▶ _How to complete this task_
Every entry is to be written out word for word.
————
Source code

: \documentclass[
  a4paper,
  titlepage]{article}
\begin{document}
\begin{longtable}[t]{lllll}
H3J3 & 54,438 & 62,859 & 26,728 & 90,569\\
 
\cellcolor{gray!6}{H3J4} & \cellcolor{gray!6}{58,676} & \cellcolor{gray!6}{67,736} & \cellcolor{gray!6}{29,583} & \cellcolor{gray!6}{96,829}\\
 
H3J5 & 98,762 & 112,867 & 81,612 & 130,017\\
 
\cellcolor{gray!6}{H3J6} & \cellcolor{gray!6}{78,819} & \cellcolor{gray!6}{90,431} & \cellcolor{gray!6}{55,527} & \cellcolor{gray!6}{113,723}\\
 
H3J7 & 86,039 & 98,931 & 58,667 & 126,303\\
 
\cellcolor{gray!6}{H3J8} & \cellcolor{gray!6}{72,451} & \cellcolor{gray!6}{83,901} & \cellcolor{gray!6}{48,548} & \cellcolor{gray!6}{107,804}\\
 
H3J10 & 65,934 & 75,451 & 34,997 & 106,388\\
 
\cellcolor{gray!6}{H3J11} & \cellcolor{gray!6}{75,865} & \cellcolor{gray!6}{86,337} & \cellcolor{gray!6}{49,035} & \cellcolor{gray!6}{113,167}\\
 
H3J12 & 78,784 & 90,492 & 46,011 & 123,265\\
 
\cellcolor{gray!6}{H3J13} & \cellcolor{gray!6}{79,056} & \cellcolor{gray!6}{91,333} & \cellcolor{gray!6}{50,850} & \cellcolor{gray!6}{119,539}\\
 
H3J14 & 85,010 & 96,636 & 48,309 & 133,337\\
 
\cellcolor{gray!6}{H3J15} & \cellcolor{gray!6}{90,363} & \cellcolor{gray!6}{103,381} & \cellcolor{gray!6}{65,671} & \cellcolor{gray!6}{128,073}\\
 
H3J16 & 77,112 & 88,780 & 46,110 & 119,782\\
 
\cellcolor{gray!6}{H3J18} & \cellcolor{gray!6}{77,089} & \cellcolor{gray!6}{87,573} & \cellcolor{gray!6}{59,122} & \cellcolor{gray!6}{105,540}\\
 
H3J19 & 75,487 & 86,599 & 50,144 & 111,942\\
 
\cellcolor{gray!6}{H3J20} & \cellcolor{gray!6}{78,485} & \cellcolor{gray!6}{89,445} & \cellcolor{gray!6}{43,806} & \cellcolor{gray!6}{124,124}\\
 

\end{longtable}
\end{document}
————
▶ _Result_
Source code

: \documentclass[
  a4paper,
  titlepage]{article}
\begin{document}
\begin{longtable}[t]{lllll}
H3J3 & 54,438 & 62,859 & 26,728 & 90,569\\
 
\cellcolor{gray!6}{H3J4} & \cellcolor{gray!6}{58,676} & \cellcolor{gray!6}{67,736} & \cellcolor{gray!6}{29,583} & \cellcolor{gray!6}{96,829}\\
 
H3J5 & 98,762 & 112,867 & 81,612 & 130,017\\
 
\cellcolor{gray!6}{H3J6} & \cellcolor{gray!6}{78,819} & \cellcolor{gray!6}{90,431} & \cellcolor{gray!6}{55,527} & \cellcolor{gray!6}{113,723}\\
 
H3J7 & 86,039 & 98,931 & 58,667 & 126,303\\
 
\cellcolor{gray!6}{H3J8} & \cellcolor{gray!6}{72,451} & \cellcolor{gray!6}{83,901} & \cellcolor{gray!6}{48,548} & \cellcolor{gray!6}{107,804}\\
 
H3J10 & 65,934 & 75,451 & 34,997 & 106,388\\
 
\cellcolor{gray!6}{H3J11} & \cellcolor{gray!6}{75,865} & \cellcolor{gray!6}{86,337} & \cellcolor{gray!6}{49,035} & \cellcolor{gray!6}{113,167}\\
 
H3J12 & 78,784 & 90,492 & 46,011 & 123,265\\
 
\cellcolor{gray!6}{H3J13} & \cellcolor{gray!6}{79,056} & \cellcolor{gray!6}{91,333} & \cellcolor{gray!6}{50,850} & \cellcolor{gray!6}{119,539}\\
 
H3J14 & 85,010 & 96,636 & 48,309 & 133,337\\
 
\cellcolor{gray!6}{H3J15} & \cellcolor{gray!6}{90,363} & \cellcolor{gray!6}{103,381} & \cellcolor{gray!6}{65,671} & \cellcolor{gray!6}{128,073}\\
 
H3J16 & 77,112 & 88,780 & 46,110 & 119,782\\
 
\cellcolor{gray!6}{H3J18} & \cellcolor{gray!6}{77,089} & \cellcolor{gray!6}{87,573} & \cellcolor{gray!6}{59,122} & \cellcolor{gray!6}{105,540}\\
 
H3J19 & 75,487 & 86,599 & 50,144 & 111,942\\
 
\cellcolor{gray!6}{H3J20} & \cellcolor{gray!6}{78,485} & \cellcolor{gray!6}{89,445} & \cellcolor{gray!6}{43,806} & \cellcolor{gray!6}{124,124}\\
 

\end{longtable}
\end{document}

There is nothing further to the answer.